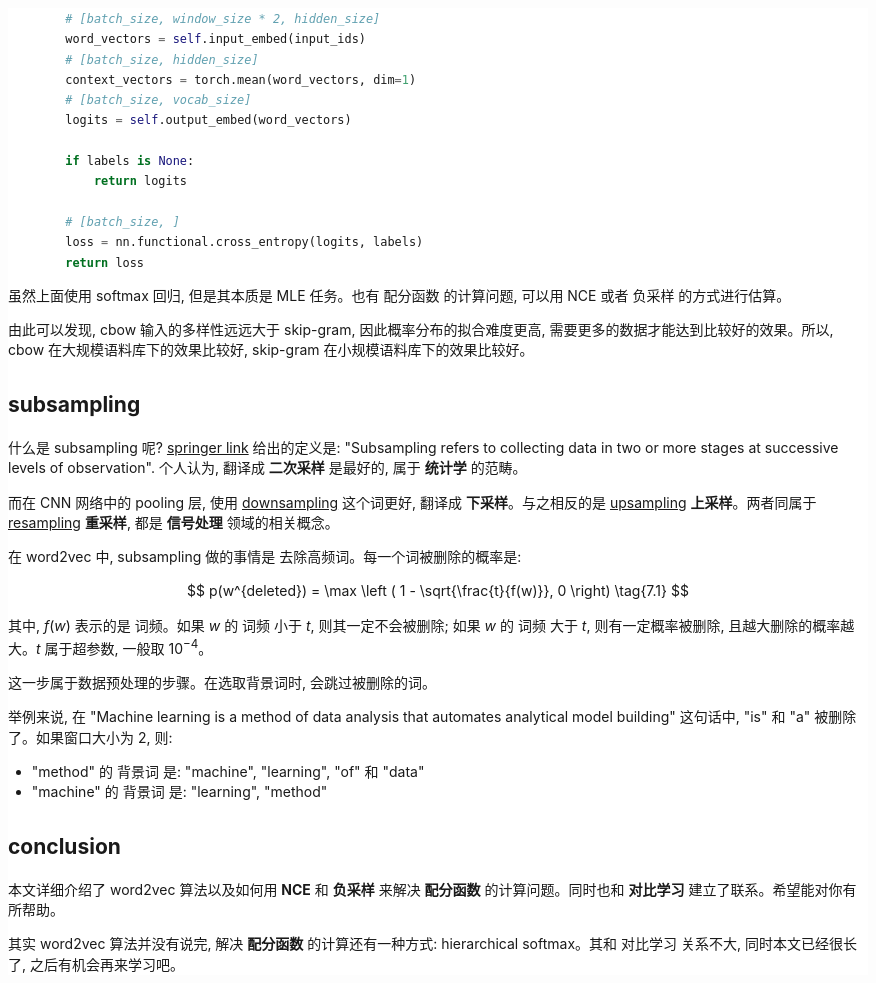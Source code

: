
 ```python
        # [batch_size, window_size * 2, hidden_size]
        word_vectors = self.input_embed(input_ids)
        # [batch_size, hidden_size]
        context_vectors = torch.mean(word_vectors, dim=1)
        # [batch_size, vocab_size]
        logits = self.output_embed(word_vectors)

        if labels is None:
            return logits

        # [batch_size, ]
        loss = nn.functional.cross_entropy(logits, labels)
        return loss
```

虽然上面使用 softmax 回归, 但是其本质是 MLE 任务。也有 配分函数 的计算问题, 可以用 NCE 或者 负采样 的方式进行估算。

由此可以发现, cbow 输入的多样性远远大于 skip-gram, 因此概率分布的拟合难度更高, 需要更多的数据才能达到比较好的效果。所以, cbow 在大规模语料库下的效果比较好, skip-gram 在小规模语料库下的效果比较好。

## subsampling

什么是 subsampling 呢? [springer link](https://link.springer.com/referenceworkentry/10.1007/978-94-007-0753-5_2909) 给出的定义是: "Subsampling refers to collecting data in two or more stages at successive levels of observation". 个人认为, 翻译成 **二次采样** 是最好的, 属于 **统计学** 的范畴。

而在 CNN 网络中的 pooling 层, 使用 [downsampling](https://en.wikipedia.org/wiki/Downsampling_(signal_processing)) 这个词更好, 翻译成 **下采样**。与之相反的是 [upsampling](https://en.wikipedia.org/wiki/Upsampling) **上采样**。两者同属于 [resampling](https://en.wikipedia.org/wiki/Sample-rate_conversion) **重采样**, 都是 **信号处理** 领域的相关概念。

在 word2vec 中, subsampling 做的事情是 去除高频词。每一个词被删除的概率是:

$$
p(w^{deleted}) = \max \left ( 1 - \sqrt{\frac{t}{f(w)}}, 0 \right)
\tag{7.1}
$$

其中, $f(w)$ 表示的是 词频。如果 $w$ 的 词频 小于 $t$, 则其一定不会被删除; 如果 $w$ 的 词频 大于 $t$, 则有一定概率被删除, 且越大删除的概率越大。$t$ 属于超参数, 一般取 $10^{-4}$。

这一步属于数据预处理的步骤。在选取背景词时, 会跳过被删除的词。

举例来说, 在 "Machine learning is a method of data analysis that automates analytical model building" 这句话中, "is" 和 "a" 被删除了。如果窗口大小为 $2$, 则:

+ "method" 的 背景词 是: "machine", "learning", "of" 和 "data"
+ "machine" 的 背景词 是: "learning", "method"

## conclusion

本文详细介绍了 word2vec 算法以及如何用 **NCE** 和 **负采样** 来解决 **配分函数** 的计算问题。同时也和 **对比学习** 建立了联系。希望能对你有所帮助。

其实 word2vec 算法并没有说完, 解决 **配分函数** 的计算还有一种方式: hierarchical softmax。其和 对比学习 关系不大, 同时本文已经很长了, 之后有机会再来学习吧。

> **WHAT NEEDS TO BE DONE**
Exactly the lines from the one containing "本文详细介绍了 word2vec 算法以及如何用" through the end of the listing should be reproduced, both ends included and nothing more.

> **WRITTEN ANSWER**
本文详细介绍了 word2vec 算法以及如何用 **NCE** 和 **负采样** 来解决 **配分函数** 的计算问题。同时也和 **对比学习** 建立了联系。希望能对你有所帮助。

其实 word2vec 算法并没有说完, 解决 **配分函数** 的计算还有一种方式: hierarchical softmax。其和 对比学习 关系不大, 同时本文已经很长了, 之后有机会再来学习吧。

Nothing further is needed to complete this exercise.